[Items listed in a dataset]
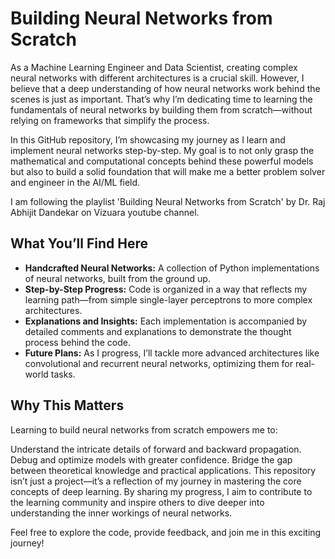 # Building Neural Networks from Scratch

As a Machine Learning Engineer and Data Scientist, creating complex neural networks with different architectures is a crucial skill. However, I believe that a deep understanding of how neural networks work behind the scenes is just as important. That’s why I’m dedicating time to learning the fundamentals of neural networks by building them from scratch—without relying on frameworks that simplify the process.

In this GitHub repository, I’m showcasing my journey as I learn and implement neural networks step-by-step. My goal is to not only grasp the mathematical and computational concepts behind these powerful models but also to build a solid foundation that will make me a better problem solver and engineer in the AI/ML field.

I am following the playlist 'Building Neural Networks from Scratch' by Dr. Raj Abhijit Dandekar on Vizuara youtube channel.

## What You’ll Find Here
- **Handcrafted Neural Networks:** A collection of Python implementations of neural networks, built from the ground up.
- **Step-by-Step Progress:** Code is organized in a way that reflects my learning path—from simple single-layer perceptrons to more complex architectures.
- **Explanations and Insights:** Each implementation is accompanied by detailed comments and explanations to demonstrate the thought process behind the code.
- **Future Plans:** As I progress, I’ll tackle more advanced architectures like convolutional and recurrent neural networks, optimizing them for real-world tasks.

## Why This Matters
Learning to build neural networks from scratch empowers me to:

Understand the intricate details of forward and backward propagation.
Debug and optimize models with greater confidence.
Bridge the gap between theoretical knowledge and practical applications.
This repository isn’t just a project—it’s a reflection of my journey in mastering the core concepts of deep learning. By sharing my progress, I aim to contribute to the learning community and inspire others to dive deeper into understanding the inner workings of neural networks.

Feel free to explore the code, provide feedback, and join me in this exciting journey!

...

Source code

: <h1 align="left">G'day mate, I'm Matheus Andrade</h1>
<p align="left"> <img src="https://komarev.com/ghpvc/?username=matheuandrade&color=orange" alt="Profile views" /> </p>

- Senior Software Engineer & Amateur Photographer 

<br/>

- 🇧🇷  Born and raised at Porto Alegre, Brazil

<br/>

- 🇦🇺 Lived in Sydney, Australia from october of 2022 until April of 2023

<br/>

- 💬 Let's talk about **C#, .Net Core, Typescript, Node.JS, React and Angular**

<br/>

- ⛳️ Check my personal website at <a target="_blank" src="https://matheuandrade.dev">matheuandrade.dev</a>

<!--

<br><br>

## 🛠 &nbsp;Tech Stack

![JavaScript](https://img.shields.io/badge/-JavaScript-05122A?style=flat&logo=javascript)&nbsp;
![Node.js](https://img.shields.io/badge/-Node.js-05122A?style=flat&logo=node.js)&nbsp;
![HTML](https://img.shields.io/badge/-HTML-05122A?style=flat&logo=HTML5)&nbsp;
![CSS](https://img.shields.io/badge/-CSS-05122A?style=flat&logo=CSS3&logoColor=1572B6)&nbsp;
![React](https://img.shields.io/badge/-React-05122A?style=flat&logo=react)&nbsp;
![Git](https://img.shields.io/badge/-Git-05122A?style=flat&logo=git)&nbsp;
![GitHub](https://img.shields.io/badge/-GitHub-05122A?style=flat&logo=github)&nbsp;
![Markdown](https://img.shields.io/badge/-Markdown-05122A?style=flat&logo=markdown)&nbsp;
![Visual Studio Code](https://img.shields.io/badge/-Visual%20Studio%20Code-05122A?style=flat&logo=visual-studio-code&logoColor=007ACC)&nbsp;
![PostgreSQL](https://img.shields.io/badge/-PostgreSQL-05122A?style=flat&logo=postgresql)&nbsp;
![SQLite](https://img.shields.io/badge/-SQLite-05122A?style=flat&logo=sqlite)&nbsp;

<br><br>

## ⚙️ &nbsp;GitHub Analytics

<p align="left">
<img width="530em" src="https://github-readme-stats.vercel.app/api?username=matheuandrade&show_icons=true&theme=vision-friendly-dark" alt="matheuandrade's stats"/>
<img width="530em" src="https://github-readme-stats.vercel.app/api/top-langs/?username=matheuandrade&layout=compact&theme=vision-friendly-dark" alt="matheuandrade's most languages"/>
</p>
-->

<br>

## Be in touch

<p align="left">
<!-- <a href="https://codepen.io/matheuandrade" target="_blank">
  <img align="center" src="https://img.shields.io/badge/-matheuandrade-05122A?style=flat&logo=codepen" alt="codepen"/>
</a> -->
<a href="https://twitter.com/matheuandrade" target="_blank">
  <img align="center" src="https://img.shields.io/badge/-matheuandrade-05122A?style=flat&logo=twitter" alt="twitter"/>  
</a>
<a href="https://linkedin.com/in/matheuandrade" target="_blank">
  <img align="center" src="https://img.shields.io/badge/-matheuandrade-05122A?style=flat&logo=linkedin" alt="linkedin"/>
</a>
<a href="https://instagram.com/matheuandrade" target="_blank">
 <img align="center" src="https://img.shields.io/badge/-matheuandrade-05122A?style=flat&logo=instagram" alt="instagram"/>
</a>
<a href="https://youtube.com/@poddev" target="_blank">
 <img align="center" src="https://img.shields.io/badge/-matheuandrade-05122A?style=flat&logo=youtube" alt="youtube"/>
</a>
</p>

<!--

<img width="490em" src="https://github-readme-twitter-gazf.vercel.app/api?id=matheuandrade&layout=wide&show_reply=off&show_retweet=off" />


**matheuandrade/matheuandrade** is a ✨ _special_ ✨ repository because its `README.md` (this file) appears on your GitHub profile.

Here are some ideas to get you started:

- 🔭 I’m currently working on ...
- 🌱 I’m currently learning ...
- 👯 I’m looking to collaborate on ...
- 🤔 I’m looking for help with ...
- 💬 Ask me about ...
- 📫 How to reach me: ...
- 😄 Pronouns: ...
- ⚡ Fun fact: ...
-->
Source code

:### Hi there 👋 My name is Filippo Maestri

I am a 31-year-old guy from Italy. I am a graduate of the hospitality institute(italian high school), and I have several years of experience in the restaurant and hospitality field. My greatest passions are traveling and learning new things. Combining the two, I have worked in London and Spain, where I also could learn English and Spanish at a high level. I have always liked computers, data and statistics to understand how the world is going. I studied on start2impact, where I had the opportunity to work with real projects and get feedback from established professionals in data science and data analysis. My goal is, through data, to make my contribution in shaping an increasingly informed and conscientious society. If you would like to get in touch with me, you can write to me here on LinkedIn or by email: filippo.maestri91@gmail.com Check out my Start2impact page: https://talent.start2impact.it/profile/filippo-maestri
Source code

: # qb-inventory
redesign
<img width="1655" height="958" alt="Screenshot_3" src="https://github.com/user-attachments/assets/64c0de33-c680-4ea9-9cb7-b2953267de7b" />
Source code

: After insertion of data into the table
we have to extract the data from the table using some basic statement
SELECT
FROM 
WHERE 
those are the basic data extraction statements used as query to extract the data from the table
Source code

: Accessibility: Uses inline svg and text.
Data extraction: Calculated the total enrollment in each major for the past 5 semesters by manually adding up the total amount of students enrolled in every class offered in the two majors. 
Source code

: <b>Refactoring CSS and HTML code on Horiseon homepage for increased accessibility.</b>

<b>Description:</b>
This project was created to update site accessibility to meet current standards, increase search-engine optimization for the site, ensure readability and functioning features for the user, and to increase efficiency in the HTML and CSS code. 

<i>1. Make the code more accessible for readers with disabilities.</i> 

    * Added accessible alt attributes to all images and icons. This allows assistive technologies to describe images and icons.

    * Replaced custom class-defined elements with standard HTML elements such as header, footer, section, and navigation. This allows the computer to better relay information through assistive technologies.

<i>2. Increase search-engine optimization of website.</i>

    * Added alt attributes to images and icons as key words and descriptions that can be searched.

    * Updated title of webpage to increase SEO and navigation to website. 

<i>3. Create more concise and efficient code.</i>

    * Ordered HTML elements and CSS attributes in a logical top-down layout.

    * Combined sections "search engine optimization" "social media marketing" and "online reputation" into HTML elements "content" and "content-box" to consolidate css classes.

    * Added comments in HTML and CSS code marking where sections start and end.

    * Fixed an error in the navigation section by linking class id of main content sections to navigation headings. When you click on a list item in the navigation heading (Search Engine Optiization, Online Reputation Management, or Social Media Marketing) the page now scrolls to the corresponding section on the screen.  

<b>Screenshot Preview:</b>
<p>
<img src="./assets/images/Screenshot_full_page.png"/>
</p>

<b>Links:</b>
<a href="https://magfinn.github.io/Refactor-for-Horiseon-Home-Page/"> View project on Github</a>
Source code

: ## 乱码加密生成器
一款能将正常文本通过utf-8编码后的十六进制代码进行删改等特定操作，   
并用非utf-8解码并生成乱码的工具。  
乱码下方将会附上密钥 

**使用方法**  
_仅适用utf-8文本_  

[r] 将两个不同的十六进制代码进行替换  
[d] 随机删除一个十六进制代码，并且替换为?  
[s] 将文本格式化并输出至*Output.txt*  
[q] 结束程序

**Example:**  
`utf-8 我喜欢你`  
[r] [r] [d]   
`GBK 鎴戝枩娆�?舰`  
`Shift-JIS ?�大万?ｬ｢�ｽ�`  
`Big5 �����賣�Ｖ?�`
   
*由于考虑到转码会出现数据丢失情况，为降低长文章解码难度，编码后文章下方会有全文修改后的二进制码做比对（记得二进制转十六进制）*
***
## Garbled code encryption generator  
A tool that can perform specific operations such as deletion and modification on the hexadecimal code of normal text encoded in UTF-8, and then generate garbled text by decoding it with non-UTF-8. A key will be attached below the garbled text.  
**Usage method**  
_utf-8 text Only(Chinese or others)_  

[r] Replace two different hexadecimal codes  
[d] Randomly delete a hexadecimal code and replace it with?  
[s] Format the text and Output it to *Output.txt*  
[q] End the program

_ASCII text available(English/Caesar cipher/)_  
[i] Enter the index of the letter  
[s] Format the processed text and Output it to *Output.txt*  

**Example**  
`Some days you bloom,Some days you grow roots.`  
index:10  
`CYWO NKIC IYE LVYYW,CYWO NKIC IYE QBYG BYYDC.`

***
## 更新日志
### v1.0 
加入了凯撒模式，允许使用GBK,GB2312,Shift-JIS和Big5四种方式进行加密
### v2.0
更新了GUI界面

EXERCISE AIM:
Take the entries above and return only the lines from the one with "This project was" to the one with "describe images and icons.", both included, unchanged.

YOUR SOLUTION:
This project was created to update site accessibility to meet current standards, increase search-engine optimization for the site, ensure readability and functioning features for the user, and to increase efficiency in the HTML and CSS code. 

<i>1. Make the code more accessible for readers with disabilities.</i> 

    * Added accessible alt attributes to all images and icons. This allows assistive technologies to describe images and icons.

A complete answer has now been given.